* [WHAT TO WORK ON] Search the material for lines containing the word "seconds", and copy each one.

* [THE DATA]
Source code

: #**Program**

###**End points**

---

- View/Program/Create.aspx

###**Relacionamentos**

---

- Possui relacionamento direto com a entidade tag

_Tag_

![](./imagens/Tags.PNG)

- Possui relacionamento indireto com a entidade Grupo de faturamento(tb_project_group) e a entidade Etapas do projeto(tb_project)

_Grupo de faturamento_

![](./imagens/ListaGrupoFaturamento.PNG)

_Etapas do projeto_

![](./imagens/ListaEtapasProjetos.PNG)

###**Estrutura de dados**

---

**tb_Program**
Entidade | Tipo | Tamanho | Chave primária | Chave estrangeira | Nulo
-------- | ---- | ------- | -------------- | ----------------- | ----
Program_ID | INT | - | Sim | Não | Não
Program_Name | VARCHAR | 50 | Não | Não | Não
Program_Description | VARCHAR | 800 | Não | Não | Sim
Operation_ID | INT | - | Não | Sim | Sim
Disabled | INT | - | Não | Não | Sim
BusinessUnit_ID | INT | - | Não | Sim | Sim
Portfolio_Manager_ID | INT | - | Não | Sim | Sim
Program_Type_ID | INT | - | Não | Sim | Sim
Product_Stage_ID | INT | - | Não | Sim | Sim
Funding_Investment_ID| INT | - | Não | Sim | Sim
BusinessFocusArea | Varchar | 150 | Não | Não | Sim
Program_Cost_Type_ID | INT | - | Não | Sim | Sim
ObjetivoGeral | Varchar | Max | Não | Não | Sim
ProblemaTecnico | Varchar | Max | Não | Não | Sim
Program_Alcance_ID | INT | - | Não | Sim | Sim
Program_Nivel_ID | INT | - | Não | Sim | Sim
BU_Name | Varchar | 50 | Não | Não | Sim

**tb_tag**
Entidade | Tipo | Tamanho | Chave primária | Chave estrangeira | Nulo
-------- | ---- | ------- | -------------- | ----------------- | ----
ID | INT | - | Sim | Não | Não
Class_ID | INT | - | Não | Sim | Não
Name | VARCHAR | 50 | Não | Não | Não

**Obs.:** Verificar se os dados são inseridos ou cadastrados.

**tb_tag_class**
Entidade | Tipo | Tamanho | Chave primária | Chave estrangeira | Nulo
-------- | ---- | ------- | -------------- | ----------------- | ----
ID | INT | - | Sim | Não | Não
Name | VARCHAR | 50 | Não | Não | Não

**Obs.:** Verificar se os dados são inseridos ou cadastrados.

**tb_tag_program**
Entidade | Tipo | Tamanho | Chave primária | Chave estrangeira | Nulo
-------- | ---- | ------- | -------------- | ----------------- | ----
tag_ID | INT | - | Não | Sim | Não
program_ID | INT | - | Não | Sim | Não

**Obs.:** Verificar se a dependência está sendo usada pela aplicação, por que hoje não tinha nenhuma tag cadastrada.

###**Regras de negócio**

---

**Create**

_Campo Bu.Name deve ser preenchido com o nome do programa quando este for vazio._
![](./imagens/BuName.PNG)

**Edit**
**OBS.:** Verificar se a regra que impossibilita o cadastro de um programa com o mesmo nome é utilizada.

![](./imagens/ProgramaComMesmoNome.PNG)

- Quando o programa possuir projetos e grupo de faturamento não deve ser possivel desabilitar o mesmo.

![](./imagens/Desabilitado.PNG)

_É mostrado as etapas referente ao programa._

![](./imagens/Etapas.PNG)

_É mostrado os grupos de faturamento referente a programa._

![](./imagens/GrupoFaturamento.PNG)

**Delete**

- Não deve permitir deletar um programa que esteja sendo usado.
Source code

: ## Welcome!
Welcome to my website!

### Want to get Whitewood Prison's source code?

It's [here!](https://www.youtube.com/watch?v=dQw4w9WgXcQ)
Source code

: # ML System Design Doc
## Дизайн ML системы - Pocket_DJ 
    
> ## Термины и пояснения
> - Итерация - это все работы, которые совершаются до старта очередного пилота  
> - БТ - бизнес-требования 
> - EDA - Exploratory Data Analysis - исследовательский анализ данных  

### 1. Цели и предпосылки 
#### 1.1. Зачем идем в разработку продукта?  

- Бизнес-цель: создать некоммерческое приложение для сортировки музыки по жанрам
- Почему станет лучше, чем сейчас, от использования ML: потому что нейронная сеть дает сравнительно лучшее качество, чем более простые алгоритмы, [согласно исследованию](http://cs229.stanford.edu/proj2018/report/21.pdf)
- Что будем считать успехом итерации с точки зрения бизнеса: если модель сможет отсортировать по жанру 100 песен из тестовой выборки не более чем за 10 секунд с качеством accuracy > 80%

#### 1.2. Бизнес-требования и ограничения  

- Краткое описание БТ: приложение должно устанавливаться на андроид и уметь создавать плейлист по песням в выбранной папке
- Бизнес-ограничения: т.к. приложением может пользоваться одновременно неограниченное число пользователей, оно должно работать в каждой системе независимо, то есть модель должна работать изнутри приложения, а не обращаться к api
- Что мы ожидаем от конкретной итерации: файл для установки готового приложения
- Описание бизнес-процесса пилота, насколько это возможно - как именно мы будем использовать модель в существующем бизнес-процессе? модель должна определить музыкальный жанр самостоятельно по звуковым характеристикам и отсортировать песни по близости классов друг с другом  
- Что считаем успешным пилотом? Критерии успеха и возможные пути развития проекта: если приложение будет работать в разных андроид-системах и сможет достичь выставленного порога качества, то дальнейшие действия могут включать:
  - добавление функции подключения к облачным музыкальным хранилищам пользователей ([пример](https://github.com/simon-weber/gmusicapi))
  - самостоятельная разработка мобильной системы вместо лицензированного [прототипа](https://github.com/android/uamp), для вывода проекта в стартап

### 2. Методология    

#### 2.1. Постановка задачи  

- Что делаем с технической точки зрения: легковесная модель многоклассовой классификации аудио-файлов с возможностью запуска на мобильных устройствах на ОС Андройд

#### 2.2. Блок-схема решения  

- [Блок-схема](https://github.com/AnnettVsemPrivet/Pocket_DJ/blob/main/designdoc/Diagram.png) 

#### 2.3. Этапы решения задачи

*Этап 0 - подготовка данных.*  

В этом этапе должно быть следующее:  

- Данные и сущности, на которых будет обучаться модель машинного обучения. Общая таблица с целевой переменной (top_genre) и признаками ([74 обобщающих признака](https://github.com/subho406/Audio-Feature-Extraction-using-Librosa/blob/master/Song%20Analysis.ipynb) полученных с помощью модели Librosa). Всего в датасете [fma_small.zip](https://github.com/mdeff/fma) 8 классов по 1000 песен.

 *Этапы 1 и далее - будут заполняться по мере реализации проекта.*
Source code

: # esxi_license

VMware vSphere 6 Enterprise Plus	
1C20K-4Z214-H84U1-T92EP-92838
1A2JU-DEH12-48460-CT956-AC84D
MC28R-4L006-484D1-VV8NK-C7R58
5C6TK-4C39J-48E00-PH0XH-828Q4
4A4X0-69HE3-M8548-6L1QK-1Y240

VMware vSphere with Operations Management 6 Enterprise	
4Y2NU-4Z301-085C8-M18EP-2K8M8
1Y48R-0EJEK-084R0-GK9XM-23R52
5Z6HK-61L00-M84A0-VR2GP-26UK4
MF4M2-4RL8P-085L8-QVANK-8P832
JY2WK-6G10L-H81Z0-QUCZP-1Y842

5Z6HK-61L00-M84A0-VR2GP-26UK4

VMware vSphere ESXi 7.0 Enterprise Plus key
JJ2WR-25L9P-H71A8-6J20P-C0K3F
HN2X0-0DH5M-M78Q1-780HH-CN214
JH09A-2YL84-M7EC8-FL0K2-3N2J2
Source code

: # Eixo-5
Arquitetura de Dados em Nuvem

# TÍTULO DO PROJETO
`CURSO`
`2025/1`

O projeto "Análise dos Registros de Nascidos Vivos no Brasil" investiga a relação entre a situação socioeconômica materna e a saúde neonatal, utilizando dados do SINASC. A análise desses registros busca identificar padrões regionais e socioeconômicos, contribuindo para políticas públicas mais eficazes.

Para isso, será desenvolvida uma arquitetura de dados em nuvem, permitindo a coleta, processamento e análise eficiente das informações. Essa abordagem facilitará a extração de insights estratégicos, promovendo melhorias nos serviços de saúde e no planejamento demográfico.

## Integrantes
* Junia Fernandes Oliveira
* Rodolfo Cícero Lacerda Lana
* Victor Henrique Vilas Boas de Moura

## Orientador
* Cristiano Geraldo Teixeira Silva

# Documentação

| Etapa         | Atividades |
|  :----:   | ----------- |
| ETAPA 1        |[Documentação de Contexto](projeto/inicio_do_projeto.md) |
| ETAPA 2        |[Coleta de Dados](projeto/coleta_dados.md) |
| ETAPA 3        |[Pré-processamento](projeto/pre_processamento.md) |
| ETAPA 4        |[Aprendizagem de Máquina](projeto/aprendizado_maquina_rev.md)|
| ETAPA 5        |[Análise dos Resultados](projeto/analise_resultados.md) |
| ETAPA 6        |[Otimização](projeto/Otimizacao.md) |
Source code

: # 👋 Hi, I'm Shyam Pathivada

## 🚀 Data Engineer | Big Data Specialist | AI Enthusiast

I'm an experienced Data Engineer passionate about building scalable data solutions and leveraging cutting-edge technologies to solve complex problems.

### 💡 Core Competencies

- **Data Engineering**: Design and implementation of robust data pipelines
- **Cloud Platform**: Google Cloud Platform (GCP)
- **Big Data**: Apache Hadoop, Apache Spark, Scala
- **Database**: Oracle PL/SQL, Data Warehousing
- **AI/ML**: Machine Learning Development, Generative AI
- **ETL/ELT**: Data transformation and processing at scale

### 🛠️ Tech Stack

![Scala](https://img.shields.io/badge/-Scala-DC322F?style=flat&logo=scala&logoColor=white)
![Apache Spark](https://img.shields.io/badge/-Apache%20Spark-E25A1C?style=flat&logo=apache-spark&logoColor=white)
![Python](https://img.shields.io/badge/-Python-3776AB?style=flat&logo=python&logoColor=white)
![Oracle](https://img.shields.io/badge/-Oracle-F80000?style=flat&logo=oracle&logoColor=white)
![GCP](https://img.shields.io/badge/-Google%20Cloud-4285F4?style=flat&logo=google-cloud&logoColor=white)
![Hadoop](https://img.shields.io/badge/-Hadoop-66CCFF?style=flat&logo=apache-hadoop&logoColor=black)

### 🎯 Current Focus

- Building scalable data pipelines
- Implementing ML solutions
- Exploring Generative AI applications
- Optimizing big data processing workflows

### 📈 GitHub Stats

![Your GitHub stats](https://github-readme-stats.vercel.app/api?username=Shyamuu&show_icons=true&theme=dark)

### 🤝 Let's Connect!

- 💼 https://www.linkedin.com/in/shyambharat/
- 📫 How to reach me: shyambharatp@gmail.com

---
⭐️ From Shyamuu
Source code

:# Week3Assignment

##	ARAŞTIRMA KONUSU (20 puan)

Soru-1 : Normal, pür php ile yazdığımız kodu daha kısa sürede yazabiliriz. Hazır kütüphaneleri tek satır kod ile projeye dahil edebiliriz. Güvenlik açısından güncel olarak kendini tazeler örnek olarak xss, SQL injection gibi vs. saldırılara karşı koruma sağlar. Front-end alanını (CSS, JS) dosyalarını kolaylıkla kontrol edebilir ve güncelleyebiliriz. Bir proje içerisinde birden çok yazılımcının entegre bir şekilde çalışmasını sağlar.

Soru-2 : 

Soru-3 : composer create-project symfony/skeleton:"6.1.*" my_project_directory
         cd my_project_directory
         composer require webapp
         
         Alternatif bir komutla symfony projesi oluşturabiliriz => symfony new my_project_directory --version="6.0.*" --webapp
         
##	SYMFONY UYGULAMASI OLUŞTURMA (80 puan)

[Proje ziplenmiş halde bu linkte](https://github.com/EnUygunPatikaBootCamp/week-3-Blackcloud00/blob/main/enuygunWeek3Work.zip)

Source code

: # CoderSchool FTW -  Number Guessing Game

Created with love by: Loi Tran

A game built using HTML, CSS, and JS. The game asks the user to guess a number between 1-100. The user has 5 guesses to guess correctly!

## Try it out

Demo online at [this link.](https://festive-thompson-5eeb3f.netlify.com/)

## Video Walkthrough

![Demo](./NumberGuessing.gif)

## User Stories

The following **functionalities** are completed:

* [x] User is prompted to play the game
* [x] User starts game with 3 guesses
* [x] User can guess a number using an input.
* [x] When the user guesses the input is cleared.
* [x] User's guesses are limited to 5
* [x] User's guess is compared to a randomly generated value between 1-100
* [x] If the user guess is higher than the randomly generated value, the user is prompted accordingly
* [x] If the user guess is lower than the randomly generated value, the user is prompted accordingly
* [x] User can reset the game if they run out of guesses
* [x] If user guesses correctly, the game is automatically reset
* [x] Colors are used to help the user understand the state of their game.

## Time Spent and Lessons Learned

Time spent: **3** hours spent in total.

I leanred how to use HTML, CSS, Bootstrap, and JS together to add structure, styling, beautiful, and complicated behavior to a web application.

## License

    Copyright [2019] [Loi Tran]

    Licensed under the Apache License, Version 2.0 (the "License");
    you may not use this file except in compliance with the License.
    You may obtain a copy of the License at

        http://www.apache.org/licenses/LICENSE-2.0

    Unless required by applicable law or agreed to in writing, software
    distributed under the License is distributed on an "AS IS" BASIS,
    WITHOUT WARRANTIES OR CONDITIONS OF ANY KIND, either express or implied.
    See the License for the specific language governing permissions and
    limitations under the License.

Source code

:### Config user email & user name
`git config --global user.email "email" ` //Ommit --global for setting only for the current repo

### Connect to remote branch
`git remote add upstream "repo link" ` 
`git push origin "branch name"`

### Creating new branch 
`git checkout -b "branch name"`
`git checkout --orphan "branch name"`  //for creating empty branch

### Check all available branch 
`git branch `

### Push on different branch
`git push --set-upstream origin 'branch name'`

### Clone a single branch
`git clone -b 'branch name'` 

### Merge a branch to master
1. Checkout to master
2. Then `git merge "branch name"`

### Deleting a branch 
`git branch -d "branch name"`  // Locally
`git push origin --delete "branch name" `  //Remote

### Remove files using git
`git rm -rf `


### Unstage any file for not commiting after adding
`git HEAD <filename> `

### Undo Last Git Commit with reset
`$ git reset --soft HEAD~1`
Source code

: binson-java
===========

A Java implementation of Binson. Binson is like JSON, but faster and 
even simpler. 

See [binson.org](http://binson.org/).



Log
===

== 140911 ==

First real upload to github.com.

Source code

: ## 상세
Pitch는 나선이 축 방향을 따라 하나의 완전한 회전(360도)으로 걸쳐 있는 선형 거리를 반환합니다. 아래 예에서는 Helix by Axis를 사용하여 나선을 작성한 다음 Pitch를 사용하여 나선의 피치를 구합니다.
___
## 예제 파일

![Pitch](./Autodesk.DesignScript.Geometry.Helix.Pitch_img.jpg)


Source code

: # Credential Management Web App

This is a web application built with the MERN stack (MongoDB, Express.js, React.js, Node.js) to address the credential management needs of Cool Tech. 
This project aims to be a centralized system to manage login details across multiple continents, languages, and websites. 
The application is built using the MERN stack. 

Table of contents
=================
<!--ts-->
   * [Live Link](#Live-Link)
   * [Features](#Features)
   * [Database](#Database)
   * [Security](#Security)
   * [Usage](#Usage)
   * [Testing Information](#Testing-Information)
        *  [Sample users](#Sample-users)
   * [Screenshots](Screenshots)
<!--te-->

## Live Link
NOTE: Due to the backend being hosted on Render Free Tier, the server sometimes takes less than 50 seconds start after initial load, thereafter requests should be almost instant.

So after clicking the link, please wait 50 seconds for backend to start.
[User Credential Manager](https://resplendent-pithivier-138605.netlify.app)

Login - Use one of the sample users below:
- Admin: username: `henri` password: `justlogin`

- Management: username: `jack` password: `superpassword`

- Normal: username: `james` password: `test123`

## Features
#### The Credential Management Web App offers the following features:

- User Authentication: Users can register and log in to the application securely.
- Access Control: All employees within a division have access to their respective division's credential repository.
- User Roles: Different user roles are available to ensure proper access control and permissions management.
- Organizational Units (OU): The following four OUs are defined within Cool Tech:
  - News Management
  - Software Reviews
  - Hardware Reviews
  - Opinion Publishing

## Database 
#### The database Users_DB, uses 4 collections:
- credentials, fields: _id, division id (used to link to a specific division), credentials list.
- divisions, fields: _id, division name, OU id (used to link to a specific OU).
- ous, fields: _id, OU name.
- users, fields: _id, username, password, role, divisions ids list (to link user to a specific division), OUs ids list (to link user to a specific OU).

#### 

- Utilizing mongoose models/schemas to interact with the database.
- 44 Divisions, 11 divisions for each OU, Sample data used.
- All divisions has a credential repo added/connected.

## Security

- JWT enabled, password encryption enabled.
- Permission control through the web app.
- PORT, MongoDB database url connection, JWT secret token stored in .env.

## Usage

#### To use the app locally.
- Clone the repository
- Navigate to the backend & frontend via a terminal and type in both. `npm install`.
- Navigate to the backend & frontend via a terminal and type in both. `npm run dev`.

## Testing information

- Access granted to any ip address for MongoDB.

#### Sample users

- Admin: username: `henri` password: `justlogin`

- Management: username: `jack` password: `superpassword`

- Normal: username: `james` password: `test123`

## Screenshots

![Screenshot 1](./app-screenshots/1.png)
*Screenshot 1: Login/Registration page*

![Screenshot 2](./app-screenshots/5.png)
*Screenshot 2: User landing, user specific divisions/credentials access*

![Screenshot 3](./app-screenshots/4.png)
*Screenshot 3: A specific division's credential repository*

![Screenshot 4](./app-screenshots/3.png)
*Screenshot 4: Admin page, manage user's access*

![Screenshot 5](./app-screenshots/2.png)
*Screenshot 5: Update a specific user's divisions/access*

* [OUTPUT FOR THIS EXERCISE]
NOTE: Due to the backend being hosted on Render Free Tier, the server sometimes takes less than 50 seconds start after initial load, thereafter requests should be almost instant.
So after clicking the link, please wait 50 seconds for backend to start.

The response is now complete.